POST /api/images/create: a TALOS-specific endpoint with finer-grained controls, separate from the OpenAI-compatible /v1 surface. Same sk-talos-… bearer auth.

FieldTypeDefaultNotes
promptstringNoneRequired.
negative_promptstringNoneA baseline anti-artifact negative is always applied on top.
width / heightint1024512–1536, snapped to multiples of 64.
stepsint3210–60.
cfgnumber4.0Guidance scale; Aperture likes ~3.5–4.5.
seedintrandomOptional, for reproducible output.
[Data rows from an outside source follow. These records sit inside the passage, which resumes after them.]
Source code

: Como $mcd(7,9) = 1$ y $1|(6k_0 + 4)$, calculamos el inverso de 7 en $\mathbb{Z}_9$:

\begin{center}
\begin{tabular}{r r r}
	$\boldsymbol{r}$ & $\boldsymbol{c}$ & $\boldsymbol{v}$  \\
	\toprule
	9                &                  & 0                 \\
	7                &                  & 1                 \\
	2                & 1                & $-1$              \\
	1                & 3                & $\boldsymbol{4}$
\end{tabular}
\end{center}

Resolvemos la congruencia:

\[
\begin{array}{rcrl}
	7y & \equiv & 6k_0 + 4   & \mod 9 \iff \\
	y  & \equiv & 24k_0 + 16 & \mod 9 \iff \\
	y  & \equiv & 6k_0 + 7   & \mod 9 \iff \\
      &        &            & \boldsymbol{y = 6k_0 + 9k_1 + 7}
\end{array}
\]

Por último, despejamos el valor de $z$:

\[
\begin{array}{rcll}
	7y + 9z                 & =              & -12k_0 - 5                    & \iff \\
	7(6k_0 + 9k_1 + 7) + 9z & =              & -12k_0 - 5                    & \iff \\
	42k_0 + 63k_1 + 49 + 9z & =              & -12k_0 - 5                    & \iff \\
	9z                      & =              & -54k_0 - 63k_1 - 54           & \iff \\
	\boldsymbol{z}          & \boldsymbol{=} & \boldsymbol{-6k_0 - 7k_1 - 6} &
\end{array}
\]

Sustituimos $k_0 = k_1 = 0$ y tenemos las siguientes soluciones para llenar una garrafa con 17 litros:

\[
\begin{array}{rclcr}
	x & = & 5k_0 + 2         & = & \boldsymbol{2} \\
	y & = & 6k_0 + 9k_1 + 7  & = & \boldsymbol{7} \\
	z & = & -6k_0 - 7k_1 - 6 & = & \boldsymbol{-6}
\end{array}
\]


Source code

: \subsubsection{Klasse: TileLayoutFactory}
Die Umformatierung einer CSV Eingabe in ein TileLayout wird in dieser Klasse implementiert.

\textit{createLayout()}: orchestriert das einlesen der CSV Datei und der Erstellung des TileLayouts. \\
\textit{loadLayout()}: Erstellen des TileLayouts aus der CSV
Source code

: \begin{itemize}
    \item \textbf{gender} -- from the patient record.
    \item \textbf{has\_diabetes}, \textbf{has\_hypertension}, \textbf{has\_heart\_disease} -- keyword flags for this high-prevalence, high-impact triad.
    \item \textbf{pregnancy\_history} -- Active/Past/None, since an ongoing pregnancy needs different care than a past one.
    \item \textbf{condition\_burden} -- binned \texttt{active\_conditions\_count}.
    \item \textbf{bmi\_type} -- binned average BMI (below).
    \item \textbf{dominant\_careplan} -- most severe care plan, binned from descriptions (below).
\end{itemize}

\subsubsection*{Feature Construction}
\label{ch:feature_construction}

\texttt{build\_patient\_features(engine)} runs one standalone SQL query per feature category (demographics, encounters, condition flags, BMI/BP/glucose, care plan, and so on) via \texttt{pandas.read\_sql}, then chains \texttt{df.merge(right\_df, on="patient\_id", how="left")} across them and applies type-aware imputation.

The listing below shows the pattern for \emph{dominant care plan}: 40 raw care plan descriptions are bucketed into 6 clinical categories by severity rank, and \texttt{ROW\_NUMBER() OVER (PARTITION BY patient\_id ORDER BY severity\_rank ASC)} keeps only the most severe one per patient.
nsfwboolfalseAllow adult content (18+). Off blocks adult output.
json
{
  "image": "data:image/png;base64,...",
  "model": "talos-image",
  "seed": 20260701,
  "width": 1024,
  "height": 1024,
  "credits_charged": 18
}
bash
curl https://usetalos.xyz/api/images/create \
  -H "Authorization: Bearer $TALOS_API_KEY" \
  -H "Content-Type: application/json" \
  -d '{"prompt":"a candid photo of a fox in snow, 35mm film","width":1216,"height":832}'

Errors: 400 prompt blocked by content policy or a SFW request produced adult output · 402 insufficient credits · 503 no render nodes online right now.